> **PROBLEM REQUIREMENTS**:
Every line in the entries where "lemma" is found should be copied.

> **DATASET**:
##############################

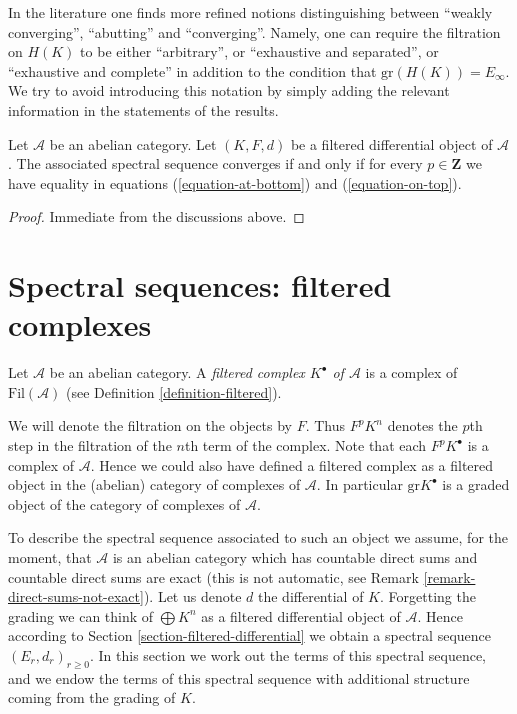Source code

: \noindent
In the literature one finds more refined notions distinguishing between
``weakly converging'', ``abutting'' and ``converging''. Namely, one can
require the filtration on $H(K)$ to be either ``arbitrary'', or
``exhaustive and separated'', or ``exhaustive and complete'' in addition
to the condition that $\text{gr}(H(K)) = E_\infty$. We try to avoid introducing
this notation by simply adding the relevant information in the statements
of the results.

\begin{lemma}
\label{lemma-filtered-differential-ss-converges}
Let $\mathcal{A}$ be an abelian category.
Let $(K, F, d)$ be a filtered differential object of $\mathcal{A}$.
The associated spectral sequence converges if and only if for every
$p \in \mathbf{Z}$ we have equality in equations
(\ref{equation-at-bottom}) and (\ref{equation-on-top}).
\end{lemma}

\begin{proof}
Immediate from the discussions above.
\end{proof}














\section{Spectral sequences: filtered complexes}
\label{section-filtered-complex}

\begin{definition}
\label{definition-filtered-complex}
Let $\mathcal{A}$ be an abelian category.
A {\it filtered complex $K^\bullet$ of $\mathcal{A}$}
is a complex of $\text{Fil}(\mathcal{A})$ (see
Definition \ref{definition-filtered}).
\end{definition}

\noindent
We will denote the filtration on the objects by $F$. Thus
$F^pK^n$ denotes the $p$th step in the filtration of the $n$th term of the
complex. Note that each $F^pK^\bullet$ is a complex of $\mathcal{A}$.
Hence we could also have defined a filtered complex as a filtered object
in the (abelian) category of complexes of $\mathcal{A}$.
In particular $\text{gr} K^\bullet$ is a graded object of the
category of complexes of $\mathcal{A}$.

\medskip\noindent
To describe the spectral sequence associated to such an object
we assume, for the moment, that $\mathcal{A}$ is an abelian category
which has countable direct sums and countable direct sums are exact
(this is not automatic, see Remark \ref{remark-direct-sums-not-exact}).
Let us denote $d$ the differential of $K$. Forgetting the grading
we can think of $\bigoplus K^n$ as a filtered differential object of
$\mathcal{A}$. Hence according to Section \ref{section-filtered-differential}
we obtain a spectral sequence $(E_r, d_r)_{r \geq 0}$. In this section
we work out the terms of this spectral sequence, and we endow the terms
of this spectral sequence with additional structure coming from the
grading of $K$.

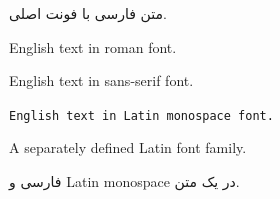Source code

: \documentclass{article}
\begin{document}
    متن فارسی با فونت اصلی.


    English text in roman font.

    \textsf{English text in sans-serif font.}

    \texttt{English text in Latin monospace font.}

    {\latinfont A separately defined Latin font family.}


    فارسی و
    {\latinttfamily Latin monospace}
    در یک متن.
\end{document}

##############################

> **SOLUTION**:
\begin{lemma}
\label{lemma-filtered-differential-ss-converges}
\end{lemma}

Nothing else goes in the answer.